▸ Supplied records:
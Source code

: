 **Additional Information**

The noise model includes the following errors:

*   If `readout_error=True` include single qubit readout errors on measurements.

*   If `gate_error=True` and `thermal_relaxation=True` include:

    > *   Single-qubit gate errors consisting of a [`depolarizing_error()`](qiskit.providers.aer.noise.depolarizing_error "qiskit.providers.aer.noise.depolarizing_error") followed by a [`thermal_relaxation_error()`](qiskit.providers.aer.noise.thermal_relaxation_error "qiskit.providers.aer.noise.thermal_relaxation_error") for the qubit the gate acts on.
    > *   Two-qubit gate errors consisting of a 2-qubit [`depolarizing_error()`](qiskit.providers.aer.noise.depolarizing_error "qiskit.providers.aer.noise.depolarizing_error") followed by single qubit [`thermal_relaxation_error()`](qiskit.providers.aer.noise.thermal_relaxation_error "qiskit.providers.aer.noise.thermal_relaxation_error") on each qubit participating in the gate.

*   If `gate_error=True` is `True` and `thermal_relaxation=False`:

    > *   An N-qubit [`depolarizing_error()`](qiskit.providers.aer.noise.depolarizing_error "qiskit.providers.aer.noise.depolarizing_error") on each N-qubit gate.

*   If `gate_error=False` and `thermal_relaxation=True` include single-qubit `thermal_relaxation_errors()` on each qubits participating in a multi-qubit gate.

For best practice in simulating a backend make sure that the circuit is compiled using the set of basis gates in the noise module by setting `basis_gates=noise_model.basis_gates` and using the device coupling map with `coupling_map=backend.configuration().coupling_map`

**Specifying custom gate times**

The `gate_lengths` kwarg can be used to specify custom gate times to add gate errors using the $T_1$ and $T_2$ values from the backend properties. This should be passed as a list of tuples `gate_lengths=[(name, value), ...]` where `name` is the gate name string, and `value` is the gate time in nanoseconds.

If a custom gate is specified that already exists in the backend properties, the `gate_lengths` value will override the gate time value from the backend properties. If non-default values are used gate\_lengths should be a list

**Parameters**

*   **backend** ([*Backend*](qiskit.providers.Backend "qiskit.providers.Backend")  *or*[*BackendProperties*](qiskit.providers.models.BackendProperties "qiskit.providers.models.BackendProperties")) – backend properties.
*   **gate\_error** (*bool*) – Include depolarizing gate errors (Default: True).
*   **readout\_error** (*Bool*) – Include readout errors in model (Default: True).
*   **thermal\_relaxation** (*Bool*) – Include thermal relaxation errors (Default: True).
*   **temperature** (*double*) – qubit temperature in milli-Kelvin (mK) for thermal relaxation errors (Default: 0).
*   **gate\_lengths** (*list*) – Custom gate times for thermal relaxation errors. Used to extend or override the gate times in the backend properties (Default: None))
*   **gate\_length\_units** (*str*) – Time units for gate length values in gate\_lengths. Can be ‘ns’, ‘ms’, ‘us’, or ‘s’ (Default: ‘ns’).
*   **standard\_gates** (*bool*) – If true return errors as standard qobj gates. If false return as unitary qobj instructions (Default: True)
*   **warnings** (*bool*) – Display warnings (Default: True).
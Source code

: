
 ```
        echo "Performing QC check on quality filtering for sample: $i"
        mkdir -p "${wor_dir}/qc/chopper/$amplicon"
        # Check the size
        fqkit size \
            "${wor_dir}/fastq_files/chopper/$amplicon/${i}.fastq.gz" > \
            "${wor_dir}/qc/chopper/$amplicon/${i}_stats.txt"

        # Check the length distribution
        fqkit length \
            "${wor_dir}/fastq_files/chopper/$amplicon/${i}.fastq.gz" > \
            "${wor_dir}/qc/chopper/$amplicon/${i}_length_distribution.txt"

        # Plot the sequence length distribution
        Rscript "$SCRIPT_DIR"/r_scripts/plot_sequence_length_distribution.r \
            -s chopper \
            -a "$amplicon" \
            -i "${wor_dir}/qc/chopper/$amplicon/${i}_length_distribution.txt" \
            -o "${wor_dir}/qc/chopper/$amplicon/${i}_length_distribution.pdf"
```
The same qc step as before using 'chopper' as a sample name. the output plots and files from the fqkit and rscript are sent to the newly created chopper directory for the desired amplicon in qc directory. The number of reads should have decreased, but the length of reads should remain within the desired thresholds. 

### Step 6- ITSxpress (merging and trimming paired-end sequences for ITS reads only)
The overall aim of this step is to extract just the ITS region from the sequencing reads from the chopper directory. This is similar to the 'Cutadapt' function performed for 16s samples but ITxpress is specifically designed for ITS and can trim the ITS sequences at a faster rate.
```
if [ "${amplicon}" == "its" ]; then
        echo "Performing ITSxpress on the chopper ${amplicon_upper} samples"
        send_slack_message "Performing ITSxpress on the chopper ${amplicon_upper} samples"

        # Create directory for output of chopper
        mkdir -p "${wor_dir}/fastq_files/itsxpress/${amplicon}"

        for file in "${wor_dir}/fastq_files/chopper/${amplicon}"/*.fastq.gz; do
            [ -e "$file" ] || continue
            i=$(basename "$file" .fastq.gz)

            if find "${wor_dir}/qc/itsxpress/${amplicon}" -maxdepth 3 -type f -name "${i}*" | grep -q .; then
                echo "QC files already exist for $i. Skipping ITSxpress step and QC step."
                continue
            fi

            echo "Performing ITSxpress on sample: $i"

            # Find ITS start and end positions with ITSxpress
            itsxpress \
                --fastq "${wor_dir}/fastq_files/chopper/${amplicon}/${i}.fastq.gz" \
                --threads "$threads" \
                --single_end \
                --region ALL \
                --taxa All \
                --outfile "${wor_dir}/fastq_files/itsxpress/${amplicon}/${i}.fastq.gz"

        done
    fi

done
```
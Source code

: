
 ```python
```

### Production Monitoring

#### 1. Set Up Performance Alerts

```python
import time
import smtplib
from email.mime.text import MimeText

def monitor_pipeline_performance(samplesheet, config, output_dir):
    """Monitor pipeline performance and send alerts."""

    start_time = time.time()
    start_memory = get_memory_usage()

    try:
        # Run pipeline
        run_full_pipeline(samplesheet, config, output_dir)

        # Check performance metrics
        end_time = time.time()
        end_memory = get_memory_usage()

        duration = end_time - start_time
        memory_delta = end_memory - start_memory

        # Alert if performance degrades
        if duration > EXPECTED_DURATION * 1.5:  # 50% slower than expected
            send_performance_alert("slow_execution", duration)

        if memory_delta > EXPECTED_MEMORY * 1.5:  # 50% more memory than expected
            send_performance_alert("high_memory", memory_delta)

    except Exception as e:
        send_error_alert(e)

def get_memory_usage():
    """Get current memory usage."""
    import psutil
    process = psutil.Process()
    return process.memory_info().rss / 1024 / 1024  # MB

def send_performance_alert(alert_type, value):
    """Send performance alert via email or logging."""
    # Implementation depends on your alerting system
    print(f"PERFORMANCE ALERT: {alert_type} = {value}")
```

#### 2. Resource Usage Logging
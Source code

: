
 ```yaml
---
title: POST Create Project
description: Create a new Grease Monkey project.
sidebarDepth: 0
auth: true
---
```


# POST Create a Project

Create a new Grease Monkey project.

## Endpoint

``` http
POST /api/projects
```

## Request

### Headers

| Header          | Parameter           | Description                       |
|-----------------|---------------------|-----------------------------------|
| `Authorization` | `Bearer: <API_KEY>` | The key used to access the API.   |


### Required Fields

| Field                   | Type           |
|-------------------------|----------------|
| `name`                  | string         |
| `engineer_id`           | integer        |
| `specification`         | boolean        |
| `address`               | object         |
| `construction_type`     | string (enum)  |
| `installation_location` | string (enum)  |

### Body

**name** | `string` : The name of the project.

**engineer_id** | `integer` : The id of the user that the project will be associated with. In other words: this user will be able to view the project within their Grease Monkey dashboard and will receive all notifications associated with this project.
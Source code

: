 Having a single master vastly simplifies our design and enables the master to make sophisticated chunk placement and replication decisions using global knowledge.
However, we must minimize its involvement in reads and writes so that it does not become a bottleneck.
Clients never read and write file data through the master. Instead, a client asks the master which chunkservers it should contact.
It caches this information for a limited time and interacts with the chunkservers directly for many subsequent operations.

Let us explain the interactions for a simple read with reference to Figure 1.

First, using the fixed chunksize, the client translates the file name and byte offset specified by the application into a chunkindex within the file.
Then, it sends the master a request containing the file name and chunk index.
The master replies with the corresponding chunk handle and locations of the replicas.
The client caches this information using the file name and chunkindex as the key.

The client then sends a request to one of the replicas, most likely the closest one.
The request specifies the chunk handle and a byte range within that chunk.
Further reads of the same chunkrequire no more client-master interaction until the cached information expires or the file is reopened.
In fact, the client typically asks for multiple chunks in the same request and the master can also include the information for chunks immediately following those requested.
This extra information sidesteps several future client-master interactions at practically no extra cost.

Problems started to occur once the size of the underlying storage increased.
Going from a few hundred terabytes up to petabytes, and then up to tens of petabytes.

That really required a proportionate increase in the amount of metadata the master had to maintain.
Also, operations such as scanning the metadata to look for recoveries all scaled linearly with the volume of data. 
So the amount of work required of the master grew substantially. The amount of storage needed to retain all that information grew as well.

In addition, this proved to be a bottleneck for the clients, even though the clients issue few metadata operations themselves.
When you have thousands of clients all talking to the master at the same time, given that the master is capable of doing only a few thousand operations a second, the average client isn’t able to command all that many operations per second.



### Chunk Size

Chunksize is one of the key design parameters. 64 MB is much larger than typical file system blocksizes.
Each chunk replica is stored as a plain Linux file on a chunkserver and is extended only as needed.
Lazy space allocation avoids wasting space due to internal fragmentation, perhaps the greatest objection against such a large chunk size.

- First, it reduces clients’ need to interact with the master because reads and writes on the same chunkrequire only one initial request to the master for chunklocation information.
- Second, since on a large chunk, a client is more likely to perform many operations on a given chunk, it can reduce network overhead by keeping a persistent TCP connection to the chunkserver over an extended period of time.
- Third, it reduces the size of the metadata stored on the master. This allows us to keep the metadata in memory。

▸ What you are asked to do:
Count the lines in the material above where the string "values" appears, then state only that count.

▸ Solution to the problem:
3